(Plain-text document sources)
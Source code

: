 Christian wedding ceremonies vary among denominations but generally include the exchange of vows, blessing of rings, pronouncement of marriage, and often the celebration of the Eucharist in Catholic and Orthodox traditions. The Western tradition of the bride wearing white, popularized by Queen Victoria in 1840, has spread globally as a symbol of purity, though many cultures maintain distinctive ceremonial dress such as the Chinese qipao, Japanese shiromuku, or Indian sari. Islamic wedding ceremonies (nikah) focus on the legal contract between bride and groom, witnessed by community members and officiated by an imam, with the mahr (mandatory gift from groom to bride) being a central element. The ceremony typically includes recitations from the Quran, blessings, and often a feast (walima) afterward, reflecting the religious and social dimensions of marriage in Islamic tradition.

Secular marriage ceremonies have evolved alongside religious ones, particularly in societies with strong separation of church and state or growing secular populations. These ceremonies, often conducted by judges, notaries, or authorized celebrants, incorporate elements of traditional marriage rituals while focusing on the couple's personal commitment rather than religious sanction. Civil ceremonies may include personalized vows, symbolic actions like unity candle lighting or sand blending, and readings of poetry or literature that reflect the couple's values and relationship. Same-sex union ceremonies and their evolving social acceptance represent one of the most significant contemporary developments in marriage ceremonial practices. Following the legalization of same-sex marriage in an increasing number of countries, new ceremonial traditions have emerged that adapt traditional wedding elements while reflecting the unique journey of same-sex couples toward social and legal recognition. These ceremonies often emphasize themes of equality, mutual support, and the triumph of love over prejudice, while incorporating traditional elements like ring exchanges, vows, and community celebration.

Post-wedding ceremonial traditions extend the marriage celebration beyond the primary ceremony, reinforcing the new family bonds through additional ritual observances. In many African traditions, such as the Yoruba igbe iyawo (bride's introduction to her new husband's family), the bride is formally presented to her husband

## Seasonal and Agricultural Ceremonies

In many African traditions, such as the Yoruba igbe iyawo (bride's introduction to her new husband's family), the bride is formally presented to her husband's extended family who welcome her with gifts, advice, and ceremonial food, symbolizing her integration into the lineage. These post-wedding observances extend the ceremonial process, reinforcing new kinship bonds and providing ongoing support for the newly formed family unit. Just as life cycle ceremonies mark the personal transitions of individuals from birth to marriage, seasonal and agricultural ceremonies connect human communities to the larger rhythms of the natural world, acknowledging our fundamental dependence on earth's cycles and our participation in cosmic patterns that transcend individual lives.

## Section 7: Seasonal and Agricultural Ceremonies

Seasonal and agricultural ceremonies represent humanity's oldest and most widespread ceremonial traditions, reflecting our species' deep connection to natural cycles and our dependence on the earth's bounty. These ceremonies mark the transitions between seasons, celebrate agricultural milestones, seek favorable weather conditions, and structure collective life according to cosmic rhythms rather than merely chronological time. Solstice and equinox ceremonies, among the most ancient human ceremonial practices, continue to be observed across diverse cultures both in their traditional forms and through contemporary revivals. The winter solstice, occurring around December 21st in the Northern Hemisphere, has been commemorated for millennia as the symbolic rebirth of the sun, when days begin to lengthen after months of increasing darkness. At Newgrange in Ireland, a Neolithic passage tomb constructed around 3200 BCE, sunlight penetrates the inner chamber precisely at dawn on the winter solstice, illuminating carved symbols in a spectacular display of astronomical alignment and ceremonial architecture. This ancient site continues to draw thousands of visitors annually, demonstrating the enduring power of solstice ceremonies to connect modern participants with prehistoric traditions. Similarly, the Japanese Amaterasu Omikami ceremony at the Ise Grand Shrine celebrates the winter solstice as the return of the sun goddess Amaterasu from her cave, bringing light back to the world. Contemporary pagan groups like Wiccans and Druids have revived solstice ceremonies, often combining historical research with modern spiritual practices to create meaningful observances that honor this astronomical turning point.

### [WHAT YOU ARE ASKED TO DO]
Print again the lines of the entries above that fall between the line holding "Post-wedding ceremonial traditions" and the line holding "## Seasonal and Agricultural Ceremonies", inclusive, exactly as they stand.

### [RESULT FOR THIS EXERCISE]
Post-wedding ceremonial traditions extend the marriage celebration beyond the primary ceremony, reinforcing the new family bonds through additional ritual observances. In many African traditions, such as the Yoruba igbe iyawo (bride's introduction to her new husband's family), the bride is formally presented to her husband

## Seasonal and Agricultural Ceremonies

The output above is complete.